Using Reinforcement Learning to Design a Better Rocket Engine

NASA [Public domain]

In this blog, I’ll discuss how I worked collaboratively with various domain experts, using reinforcement learning to develop innovative solutions in rocket engine development. In doing so, I’ll demonstrate the application of ML techniques to the manufacturing industry and the role of the Machine Learning Product Manager.

Machine learning beyond the tech industry

Machine learning (ML) has had an incredible impact across industries with numerous applications such as personalized TV recommendations and dynamic price models in your rideshare app. Because it is such a core component to the success of companies in the tech industry, advances in ML research and applications are developing at an astonishing rate. For industries outside of tech, ML can be utilized to personalize a user’s experience, automate laborious tasks and optimize subjective decision making. However, staying current on ML advancements and knowing how to best leverage available technologies is difficult, even for those fully immersed in the tech industry, let alone those working to optimize in other fields, such as manufacturing.

Multi-disciplinary product managers, however, are well-equipped to tackle this very challenge. By having knowledge of the industry, processes, and business values, as well as an understanding of the breadth of machine learning approaches, a product manager can identify areas ripe for innovation. Individuals with experience in product management, software engineering, and data science provide a unique perspective allowing them to bridge the gap in applications of advanced technologies in industries where ML isn’t typically applied. By working collaboratively with domain experts across disciplines, product managers can reshape manufacturing processes, making widespread improvements in efficiency, safety, and reliability.

As a Data Product Management Fellow at Insight, I worked with ML Engineering Fellow, Nina Lopatina, Simulation Engineer, Saeed Jahangirian, and Propulsion Engineer, Jordan Noone, to improve efficiency in manufacturing rocket engines. The biggest categories of cost for hardware designers and manufacturers are testing, verification, and calibration of their control systems. We built a proof of concept using reinforcement learning to automate the tuning of a sub-component in a rocket engine to address the extensive time and resource requirement for verification and collaboration. Our solution could save thousands of dollars and cut up to three months of manual testing on expensive testing equipment. The traditional procedures are also hazardous, and small mistakes can cause significant harm to expensive hardware and, more importantly, technicians who are conducting the tests.

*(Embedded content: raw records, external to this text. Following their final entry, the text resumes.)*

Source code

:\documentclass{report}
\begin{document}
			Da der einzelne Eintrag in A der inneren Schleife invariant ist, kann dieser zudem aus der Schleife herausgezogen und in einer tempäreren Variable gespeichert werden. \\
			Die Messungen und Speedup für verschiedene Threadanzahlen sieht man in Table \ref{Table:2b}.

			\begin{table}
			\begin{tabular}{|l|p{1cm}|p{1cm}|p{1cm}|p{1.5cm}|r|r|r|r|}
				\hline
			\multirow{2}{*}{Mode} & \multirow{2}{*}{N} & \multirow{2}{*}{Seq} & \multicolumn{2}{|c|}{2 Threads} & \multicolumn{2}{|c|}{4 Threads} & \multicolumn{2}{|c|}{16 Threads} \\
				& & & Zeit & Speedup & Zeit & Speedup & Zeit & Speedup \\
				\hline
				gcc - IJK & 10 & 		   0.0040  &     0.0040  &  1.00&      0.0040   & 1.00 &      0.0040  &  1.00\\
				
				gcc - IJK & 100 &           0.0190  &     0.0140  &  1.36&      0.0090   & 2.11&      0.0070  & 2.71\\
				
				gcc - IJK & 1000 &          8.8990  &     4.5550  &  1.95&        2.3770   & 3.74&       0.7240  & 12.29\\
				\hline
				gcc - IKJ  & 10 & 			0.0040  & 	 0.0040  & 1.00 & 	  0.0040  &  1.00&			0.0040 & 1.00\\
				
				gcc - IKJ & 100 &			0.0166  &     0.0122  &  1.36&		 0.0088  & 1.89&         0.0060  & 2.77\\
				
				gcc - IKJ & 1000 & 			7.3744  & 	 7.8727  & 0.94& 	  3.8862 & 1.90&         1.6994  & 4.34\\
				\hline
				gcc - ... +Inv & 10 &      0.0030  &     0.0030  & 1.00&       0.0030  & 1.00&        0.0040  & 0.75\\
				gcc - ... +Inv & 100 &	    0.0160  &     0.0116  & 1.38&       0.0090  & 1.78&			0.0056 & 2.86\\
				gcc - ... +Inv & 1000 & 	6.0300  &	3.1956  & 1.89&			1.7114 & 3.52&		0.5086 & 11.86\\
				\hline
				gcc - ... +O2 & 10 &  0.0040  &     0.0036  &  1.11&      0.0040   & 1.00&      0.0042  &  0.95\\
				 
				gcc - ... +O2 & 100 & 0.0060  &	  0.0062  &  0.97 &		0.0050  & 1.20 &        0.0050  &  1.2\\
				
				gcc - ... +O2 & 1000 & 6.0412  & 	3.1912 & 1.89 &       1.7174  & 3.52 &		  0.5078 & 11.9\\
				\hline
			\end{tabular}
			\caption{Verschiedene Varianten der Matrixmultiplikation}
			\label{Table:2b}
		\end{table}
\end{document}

Testing, verification, and calibration are the most expensive and time-consuming task in hardware development

The process of developing control software in manufacturing is very tedious

At my last job, I was a software and control engineer developing a control loop for a large metal 3D printer. The control loop is another name for software that controls a piece of machinery. The software that controls cruise control in a car is a rather simple example. It monitors the speed of the vehicle and throttles the gas until the target speed is reached. In the case of a 3D metal printer, the control algorithm is a bit more complicated. The printer we were developing was a welder attached to a robotic arm. The robot traces the part, layer by layer, while the welder welds a new layer to previous layers and builds the part up.

While tracing the part layer by layer, the heat source melts the wire and fuses a new layer to the previous layer — Image courtesy of Sciaky Inc.

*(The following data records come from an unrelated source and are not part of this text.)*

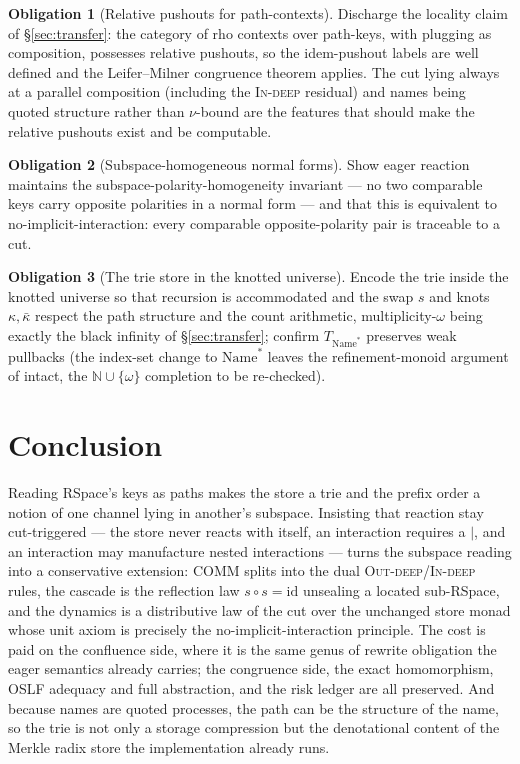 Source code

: \documentclass[11pt]{article}
\theoremstyle{plain}
\theoremstyle{definition}
\newtheorem{obligation}{Obligation}
\newcommand{\Name}{\mathrm{Name}}
\begin{document}
\begin{obligation}[Relative pushouts for path-contexts]
Discharge the locality claim of \S\ref{sec:transfer}: the category of rho contexts over path-keys,
with plugging as composition, possesses relative pushouts, so the idem-pushout labels are well defined
and the Leifer--Milner congruence theorem applies. The cut lying always at a parallel composition
(including the \textsc{In-deep} residual) and names being quoted structure rather than $\nu$-bound are
the features that should make the relative pushouts exist and be computable.
\end{obligation}

\begin{obligation}[Subspace-homogeneous normal forms]
Show eager reaction maintains the subspace-polarity-homogeneity invariant --- no two comparable keys
carry opposite polarities in a normal form --- and that this is equivalent to no-implicit-interaction:
every comparable opposite-polarity pair is traceable to a cut.
\end{obligation}

\begin{obligation}[The trie store in the knotted universe]
Encode the trie inside the knotted universe so that recursion is accommodated and the swap $s$ and
knots $\kappa,\bar\kappa$ respect the path structure and the count arithmetic, multiplicity-$\omega$
being exactly the black infinity of \S\ref{sec:transfer}; confirm $T_{\Name^{\ast}}$ preserves weak
pullbacks (the index-set change to $\Name^{\ast}$ leaves the refinement-monoid argument of
\cite{GS01} intact, the $\mathbb N\cup\{\omega\}$ completion to be re-checked).
\end{obligation}

\section{Conclusion}

Reading RSpace's keys as paths makes the store a trie and the prefix order a notion of one channel
lying in another's subspace. Insisting that reaction stay cut-triggered --- the store never reacts
with itself, an interaction requires a $\mid$, and an interaction may manufacture nested interactions
--- turns the subspace reading into a conservative extension: COMM splits into the dual
\textsc{Out-deep}/\textsc{In-deep} rules, the cascade is the reflection law $s\circ s=\mathrm{id}$
unsealing a located sub-RSpace, and the dynamics is a distributive law of the cut over the unchanged
store monad whose unit axiom is precisely the no-implicit-interaction principle. The cost is paid on
the confluence side, where it is the same genus of rewrite obligation the eager semantics already
carries; the congruence side, the exact homomorphism, OSLF adequacy and full abstraction, and the
risk ledger are all preserved. And because names are quoted processes, the path can be the structure
of the name, so the trie is not only a storage compression but the denotational content of the Merkle
radix store the implementation already runs.
\end{document}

The control software manipulates the heat input, traversal speed, speed of wire feed, and a few other knobs to make sure the part is built to specification. The specification includes both quality of the final part, such as the count and size of defects, and dimensions of the part, such as the width and height of each layer. If everything works well, the result will match the specification. But if the control algorithm doesn’t do its job correctly, the part deforms, breaks and tears, and has many cracks and pores.

Developing control algorithms consists of three phases:

  1. Controller law design: In this phase, the goal is to understand the physics that govern the process. A simulation of the process is developed and used to create control software without running expensive and lengthy physical trials.
  2. Software development: In this phase, we use different modeling techniques to define relationships between inputs and outputs of the process. This step requires an engineer to break down the problem into smaller pieces and develop a model for each. These models are then used to create software that can control the process toward a desired outcome.
  3. Control calibration: Once the software successfully passes tests in simulation, engineers spend months tweaking the software on a physical system to account for the differences between simulation and physical reality.

The problem is that each phase can take from weeks to years and, for the most part, consists of trials to fine tune the models of the process or the control software to achieve the desired output. It is an optimization problem done by many trials. A smarter way is to break down the system to subcomponents that are easier to model and then use direct and iterative methods to find the best way to control the subcomponent. This approach still requires the ingenuity of the engineer to break down the problem ,and it ultimately needs trials to optimize interactions between subcomponents. It is far from an automated process.

Looking for automated ways to solve this problem, we turned to reinforcement learning as an end-to-end solution for developing control loops for complex pieces of machinery.

Reinforcement Learning

Reinforcement learning (RL) is learning what to do to maximize a reward function. In a sense, RL is the automated process of learning a control algorithm for an agent in an environment.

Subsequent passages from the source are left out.